In order to combat that inflation, the Bank of Israel intends to use interest rate increases as much as necessary in order to bring things back to its target range of 1%-3%.
“We are determined, absolutely determined, to bring inflation back down to its target. And if that means continuing raising rates – and that is our primary tool – that’s what we will do,” he said. “It will take a little bit more pain, probably, in order to bring inflation back down to its target.”
The bank’s repeated use of interest rate increases as a solution to inflation has been criticized by experts, who have suggested that a more comprehensive approach is better suited to the task.
Following the most recent interest rate increase of 0.5% in February, Presidium of Israeli Business Organizations chairman Dubi Amitai expressed his dissatisfaction with BOI’s methodology.

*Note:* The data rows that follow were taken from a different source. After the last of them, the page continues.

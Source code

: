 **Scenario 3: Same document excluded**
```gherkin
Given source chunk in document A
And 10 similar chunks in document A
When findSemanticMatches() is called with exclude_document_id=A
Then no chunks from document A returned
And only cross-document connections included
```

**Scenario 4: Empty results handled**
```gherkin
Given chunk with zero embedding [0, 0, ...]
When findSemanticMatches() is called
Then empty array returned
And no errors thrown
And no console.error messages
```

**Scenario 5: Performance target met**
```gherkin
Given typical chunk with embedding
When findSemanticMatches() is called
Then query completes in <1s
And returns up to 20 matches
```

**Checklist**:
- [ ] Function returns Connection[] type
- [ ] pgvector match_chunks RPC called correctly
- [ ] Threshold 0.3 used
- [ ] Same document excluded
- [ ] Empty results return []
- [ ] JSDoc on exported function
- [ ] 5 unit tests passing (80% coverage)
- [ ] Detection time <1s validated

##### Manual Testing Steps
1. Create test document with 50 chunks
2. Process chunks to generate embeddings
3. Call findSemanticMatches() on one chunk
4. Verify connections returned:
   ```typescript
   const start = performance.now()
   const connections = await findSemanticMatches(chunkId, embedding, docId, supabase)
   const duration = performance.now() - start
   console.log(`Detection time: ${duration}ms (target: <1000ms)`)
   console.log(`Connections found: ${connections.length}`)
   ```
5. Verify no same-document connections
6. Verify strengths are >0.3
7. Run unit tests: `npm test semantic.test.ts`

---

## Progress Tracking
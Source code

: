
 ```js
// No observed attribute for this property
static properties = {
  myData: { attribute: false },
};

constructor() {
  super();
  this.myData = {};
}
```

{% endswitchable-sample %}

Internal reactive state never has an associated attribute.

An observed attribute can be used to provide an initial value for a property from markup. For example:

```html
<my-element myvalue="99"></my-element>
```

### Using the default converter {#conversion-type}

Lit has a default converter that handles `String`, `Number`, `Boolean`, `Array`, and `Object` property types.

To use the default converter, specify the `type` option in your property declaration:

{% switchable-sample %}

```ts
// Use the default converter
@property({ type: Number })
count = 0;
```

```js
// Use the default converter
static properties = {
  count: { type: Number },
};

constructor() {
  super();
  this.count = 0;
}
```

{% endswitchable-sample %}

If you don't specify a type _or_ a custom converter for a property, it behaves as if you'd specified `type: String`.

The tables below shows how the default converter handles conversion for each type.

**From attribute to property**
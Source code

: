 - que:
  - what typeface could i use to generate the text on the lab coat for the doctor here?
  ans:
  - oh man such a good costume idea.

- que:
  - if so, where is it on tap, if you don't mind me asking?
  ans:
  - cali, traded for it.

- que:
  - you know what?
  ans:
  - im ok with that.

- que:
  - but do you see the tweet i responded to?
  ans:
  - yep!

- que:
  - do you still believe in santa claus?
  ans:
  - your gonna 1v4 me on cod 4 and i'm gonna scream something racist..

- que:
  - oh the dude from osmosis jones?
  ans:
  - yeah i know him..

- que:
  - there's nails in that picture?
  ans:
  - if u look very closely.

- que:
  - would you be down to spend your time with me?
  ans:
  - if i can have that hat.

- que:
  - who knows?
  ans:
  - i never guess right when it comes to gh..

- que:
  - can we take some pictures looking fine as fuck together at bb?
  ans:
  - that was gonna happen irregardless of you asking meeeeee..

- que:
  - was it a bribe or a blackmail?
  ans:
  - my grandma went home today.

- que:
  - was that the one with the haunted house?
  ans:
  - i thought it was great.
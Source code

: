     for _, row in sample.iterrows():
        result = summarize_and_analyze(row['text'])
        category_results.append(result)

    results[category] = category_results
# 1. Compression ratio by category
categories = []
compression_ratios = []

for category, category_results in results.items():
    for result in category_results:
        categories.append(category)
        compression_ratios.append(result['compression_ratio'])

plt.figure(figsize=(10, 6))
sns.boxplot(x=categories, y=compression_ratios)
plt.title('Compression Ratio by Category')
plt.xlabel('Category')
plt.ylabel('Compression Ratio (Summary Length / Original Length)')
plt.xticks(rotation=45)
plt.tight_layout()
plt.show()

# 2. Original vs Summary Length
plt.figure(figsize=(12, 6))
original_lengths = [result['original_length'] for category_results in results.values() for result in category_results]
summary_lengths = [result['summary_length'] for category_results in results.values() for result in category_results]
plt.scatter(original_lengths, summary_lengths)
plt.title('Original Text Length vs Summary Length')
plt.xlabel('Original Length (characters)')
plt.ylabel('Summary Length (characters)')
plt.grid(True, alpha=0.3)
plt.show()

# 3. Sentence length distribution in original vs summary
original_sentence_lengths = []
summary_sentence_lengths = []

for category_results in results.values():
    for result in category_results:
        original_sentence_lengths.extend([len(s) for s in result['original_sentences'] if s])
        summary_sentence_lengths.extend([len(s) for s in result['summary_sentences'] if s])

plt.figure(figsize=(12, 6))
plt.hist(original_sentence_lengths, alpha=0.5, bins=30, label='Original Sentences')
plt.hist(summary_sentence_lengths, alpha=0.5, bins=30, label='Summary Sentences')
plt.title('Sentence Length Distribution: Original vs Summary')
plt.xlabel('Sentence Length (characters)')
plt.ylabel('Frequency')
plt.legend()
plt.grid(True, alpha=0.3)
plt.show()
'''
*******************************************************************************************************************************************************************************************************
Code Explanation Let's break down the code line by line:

“Another interest rate increase is a severe blow to the business sector and the economy. It is clear that the Governor of the Bank of Israel is troubled by the weakening of the shekel, but excessive use of the interest rate tool exacts a heavy price, not only in the slowdown in consumption but also in the slowdown in investments,” he said.
“This will be reflected in the economy’s recovery time, which will be longer than expected – and only once inflation is completely curbed,” Amitai said, adding that “The Governor of the Bank of Israel must examine [the possibility] of lowering the interest rate instead of continuing to raise it.”